うーむ、そこはかとなく欧米のバックグラウンドを感じさせるような価値観…。

久保田氏のいう畜産動物を含む動物を倫理的に(なるべく)殺すべきではないという主な根拠は「動物の苦痛や喜びがもつ倫理的な重み」です。

「犬や猫も豚や牛や鶏も、苦痛や恐怖を感じたり、喜びや期待に溢れていたりといった内面的な豊かさをもつという点には違いがない」のであるから、完全に命を奪わず(動植物を食べず)には人は生きられないにしても、「そうした犠牲を本当に真剣に受けとるならば、少しでも犠牲を減らそうというのが素直な発想のはずである」と。

 

私は、動物愛護のロジックで一番難しいのが、「線引き」だと思います。

猫や犬を、ただそこにいる(野良だ)からという理由で殺すのは忍びないというのは、恐らく感情的に、あるいは直感的に多くの人が理解や共感をするでしょう。では、牛や豚や鶏は? 魚は? 植物は? 虫は?

段々と意見が分かれるようになり、植物となるとそもそも「命を奪う」という状況がどの段階なのか一般人にはわかりにくい事例も多々あり、更に蚊やゴキブリともなると、多くの人が「ただそこにいるという理由で殺すのは忍びない」という意見にあまり共感しなくなるのではないでしょうか。

あるいは、可愛らしいハムスターを殺すことと、深夜に地下鉄の排水溝を走るネズミを駆除することは、感情的に何とも微妙な事例になるかもしれません。

公益財団法人から表彰歴もある、とある動物愛護団体の代表は(ブログを結構読んだのですが)、「命は全て平等なのだ」というフレーズを繰り返し使い、強調されています。
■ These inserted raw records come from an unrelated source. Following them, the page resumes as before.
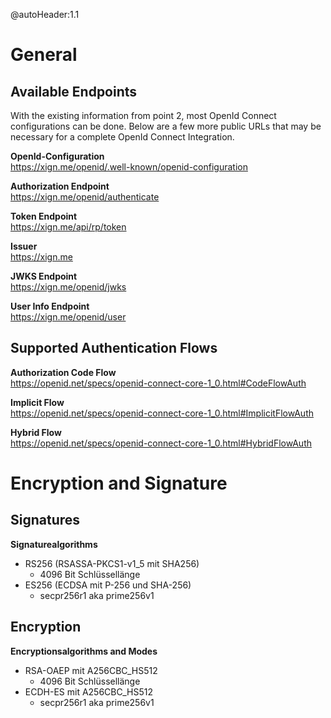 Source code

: @autoHeader:1.1

# General
## Available Endpoints
With the existing information from point 2, most OpenId Connect configurations can be done. Below are a few more public URLs that may be necessary for a complete OpenId Connect Integration.

**OpenId-Configuration**  
https://xign.me/openid/.well-known/openid-configuration

**Authorization Endpoint**  
https://xign.me/openid/authenticate

**Token Endpoint**  
https://xign.me/api/rp/token

**Issuer**  
https://xign.me

**JWKS Endpoint**  
https://xign.me/openid/jwks

**User Info Endpoint**  
https://xign.me/openid/user


## Supported Authentication Flows

**Authorization Code Flow**  
https://openid.net/specs/openid-connect-core-1_0.html#CodeFlowAuth

**Implicit Flow**  
https://openid.net/specs/openid-connect-core-1_0.html#ImplicitFlowAuth

**Hybrid Flow**  
https://openid.net/specs/openid-connect-core-1_0.html#HybridFlowAuth


# Encryption and Signature
## Signatures
**Signaturealgorithms**  
* RS256 (RSASSA-PKCS1-v1_5 mit SHA256)
    * 4096 Bit Schlüssellänge
* ES256 (ECDSA mit P-256 und SHA-256)
    * secpr256r1 aka prime256v1

## Encryption
**Encryptionsalgorithms and Modes**  
* RSA-OAEP mit A256CBC_HS512
    * 4096 Bit Schlüssellänge
* ECDH-ES mit A256CBC_HS512
    * secpr256r1 aka prime256v1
しかし、どう考えてもありとあらゆる命に、彼らが犬や猫に行うような愛護活動ができるわけもありません。

一般の人から、「じゃあ虫の命はどうなのだ」などと言われると、このブログの管理者などの愛護家(少なくとも別団体の二名のケースで)は屁理屈でケチをつけられていると感じるようで、特に論理的に反論されることはありません。

倫理学の研究者である久保田氏によるこの問いへの答えが、「苦痛や恐怖を感じたり、喜びや期待に溢れていたりといった内面的な豊かさ」の有無であるわけです。

内面的な豊かさ…?命の重みをそれで判断することに、率直にいって大きな違和感を覚えるのは私だけでしょうか。そして、内面の豊かさがあるか無しかは、人間からの視点で判断するのでしょうか。内面の豊かさがあっても動物の命の重さなどないといいたいのでは決してありません。そこで線引きしていいものか?と大いに疑問なのです。

魚類が苦痛を感じるか否かというのも、はっきりわかっていないだとか、苦痛を感じることが近年明らかにされただとかいう記事を読んだ記憶もあります。人間にもわかるような苦痛や喜びを感じないから死んでも良しというのは、なんというかおこがましいように思えてなりません。

 

長くなったので、続きます。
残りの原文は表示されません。